- [Your assignment]
Somewhere below, one line contains "you move across" and a later line contains "We adopted the". Output those two lines and everything between them exactly, and nothing else.
····················
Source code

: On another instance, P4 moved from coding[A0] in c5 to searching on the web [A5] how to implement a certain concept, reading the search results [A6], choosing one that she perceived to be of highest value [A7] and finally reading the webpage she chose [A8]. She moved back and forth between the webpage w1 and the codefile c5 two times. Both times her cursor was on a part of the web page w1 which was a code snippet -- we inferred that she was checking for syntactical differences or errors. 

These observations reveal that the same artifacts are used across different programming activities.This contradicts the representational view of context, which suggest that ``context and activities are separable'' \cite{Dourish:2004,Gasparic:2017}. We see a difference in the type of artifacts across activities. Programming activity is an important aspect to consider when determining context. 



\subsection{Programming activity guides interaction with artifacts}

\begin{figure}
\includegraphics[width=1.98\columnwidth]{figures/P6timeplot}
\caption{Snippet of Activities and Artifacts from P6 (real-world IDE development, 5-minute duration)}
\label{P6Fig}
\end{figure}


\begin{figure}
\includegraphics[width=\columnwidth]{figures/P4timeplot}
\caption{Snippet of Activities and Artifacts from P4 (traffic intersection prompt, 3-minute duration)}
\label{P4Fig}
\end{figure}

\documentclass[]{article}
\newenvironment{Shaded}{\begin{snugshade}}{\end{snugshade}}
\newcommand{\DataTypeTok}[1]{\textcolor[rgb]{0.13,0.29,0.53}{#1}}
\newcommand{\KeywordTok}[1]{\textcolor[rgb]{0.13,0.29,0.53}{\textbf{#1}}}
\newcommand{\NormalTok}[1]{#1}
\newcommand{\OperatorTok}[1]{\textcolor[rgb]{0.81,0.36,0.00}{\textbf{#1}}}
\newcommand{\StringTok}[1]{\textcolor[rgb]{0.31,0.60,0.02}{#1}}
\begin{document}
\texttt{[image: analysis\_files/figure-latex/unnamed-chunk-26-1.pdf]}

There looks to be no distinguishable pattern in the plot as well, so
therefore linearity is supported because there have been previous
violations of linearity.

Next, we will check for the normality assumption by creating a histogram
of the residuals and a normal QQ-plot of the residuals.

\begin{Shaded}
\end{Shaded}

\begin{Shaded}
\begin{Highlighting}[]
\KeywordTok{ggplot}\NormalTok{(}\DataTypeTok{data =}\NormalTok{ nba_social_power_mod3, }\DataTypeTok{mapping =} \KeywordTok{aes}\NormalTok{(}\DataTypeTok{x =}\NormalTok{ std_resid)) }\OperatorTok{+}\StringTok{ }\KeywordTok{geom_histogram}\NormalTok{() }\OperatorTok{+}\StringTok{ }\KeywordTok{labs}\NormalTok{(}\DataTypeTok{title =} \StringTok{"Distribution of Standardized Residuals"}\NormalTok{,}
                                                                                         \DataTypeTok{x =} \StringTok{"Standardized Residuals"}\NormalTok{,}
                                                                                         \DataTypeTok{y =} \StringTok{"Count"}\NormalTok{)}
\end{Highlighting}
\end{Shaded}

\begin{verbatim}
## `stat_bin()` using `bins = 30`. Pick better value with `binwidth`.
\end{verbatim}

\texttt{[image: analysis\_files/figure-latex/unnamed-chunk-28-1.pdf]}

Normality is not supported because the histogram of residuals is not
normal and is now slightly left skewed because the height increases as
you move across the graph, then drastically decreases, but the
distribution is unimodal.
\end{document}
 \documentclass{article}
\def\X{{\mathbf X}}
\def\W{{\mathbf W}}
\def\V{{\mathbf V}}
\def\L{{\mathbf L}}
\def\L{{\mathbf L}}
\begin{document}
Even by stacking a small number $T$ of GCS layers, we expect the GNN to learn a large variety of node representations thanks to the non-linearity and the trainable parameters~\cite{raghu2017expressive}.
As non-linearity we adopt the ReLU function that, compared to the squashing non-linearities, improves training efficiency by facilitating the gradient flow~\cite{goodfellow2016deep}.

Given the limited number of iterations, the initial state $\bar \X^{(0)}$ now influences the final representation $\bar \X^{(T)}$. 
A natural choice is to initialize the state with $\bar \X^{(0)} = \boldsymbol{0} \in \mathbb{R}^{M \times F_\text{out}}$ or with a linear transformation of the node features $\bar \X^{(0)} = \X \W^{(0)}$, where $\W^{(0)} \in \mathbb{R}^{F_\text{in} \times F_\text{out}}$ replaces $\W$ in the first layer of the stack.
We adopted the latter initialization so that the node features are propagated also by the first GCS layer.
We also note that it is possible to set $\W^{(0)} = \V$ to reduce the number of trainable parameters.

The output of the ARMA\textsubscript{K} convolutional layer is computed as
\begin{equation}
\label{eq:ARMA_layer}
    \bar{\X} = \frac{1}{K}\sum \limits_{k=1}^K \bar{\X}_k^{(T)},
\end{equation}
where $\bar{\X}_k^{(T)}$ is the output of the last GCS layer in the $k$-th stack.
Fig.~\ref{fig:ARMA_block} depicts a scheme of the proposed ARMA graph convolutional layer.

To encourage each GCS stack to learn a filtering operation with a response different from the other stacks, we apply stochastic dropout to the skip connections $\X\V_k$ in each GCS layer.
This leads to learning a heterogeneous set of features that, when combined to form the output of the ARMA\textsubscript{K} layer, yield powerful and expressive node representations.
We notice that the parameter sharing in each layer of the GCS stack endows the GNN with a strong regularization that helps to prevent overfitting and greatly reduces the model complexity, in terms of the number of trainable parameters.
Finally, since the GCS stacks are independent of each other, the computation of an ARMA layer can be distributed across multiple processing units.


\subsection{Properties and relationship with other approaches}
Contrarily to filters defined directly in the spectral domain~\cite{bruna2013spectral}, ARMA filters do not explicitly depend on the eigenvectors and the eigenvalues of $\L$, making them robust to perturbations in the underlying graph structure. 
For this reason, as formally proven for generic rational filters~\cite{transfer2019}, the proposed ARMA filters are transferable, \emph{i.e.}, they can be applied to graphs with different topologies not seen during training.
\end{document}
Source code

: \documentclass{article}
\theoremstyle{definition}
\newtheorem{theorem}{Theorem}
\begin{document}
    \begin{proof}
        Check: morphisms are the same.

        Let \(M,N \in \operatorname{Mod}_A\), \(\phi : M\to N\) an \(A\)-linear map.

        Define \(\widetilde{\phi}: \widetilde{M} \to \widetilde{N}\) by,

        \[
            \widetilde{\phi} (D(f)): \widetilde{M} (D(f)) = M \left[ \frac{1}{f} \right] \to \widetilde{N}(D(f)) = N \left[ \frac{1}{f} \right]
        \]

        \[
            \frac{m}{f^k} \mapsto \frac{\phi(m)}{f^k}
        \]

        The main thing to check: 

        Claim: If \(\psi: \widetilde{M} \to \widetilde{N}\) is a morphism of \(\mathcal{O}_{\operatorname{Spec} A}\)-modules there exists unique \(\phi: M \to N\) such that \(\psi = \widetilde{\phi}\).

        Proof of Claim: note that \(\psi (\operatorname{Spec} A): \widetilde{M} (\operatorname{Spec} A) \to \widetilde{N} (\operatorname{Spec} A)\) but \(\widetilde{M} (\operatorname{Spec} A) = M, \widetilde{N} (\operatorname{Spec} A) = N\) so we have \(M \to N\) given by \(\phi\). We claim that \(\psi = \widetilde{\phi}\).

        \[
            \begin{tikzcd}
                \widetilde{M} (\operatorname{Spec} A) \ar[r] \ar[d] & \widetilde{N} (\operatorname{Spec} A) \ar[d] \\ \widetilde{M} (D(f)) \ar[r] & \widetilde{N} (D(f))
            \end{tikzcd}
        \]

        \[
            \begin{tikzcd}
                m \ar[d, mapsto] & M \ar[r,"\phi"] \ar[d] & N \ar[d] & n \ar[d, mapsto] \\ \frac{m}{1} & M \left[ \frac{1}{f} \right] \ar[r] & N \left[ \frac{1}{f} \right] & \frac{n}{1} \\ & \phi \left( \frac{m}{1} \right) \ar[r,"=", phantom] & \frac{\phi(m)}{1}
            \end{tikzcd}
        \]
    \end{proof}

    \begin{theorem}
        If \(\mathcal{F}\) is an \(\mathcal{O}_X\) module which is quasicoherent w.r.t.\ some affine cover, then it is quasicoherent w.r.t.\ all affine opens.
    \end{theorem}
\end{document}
····················
- [Completed exercise]
you move across the graph, then drastically decreases, but the
distribution is unimodal.
\end{document}
 \documentclass{article}
\def\X{{\mathbf X}}
\def\W{{\mathbf W}}
\def\V{{\mathbf V}}
\def\L{{\mathbf L}}
\def\L{{\mathbf L}}
\begin{document}
Even by stacking a small number $T$ of GCS layers, we expect the GNN to learn a large variety of node representations thanks to the non-linearity and the trainable parameters~\cite{raghu2017expressive}.
As non-linearity we adopt the ReLU function that, compared to the squashing non-linearities, improves training efficiency by facilitating the gradient flow~\cite{goodfellow2016deep}.

Given the limited number of iterations, the initial state $\bar \X^{(0)}$ now influences the final representation $\bar \X^{(T)}$. 
A natural choice is to initialize the state with $\bar \X^{(0)} = \boldsymbol{0} \in \mathbb{R}^{M \times F_\text{out}}$ or with a linear transformation of the node features $\bar \X^{(0)} = \X \W^{(0)}$, where $\W^{(0)} \in \mathbb{R}^{F_\text{in} \times F_\text{out}}$ replaces $\W$ in the first layer of the stack.
We adopted the latter initialization so that the node features are propagated also by the first GCS layer.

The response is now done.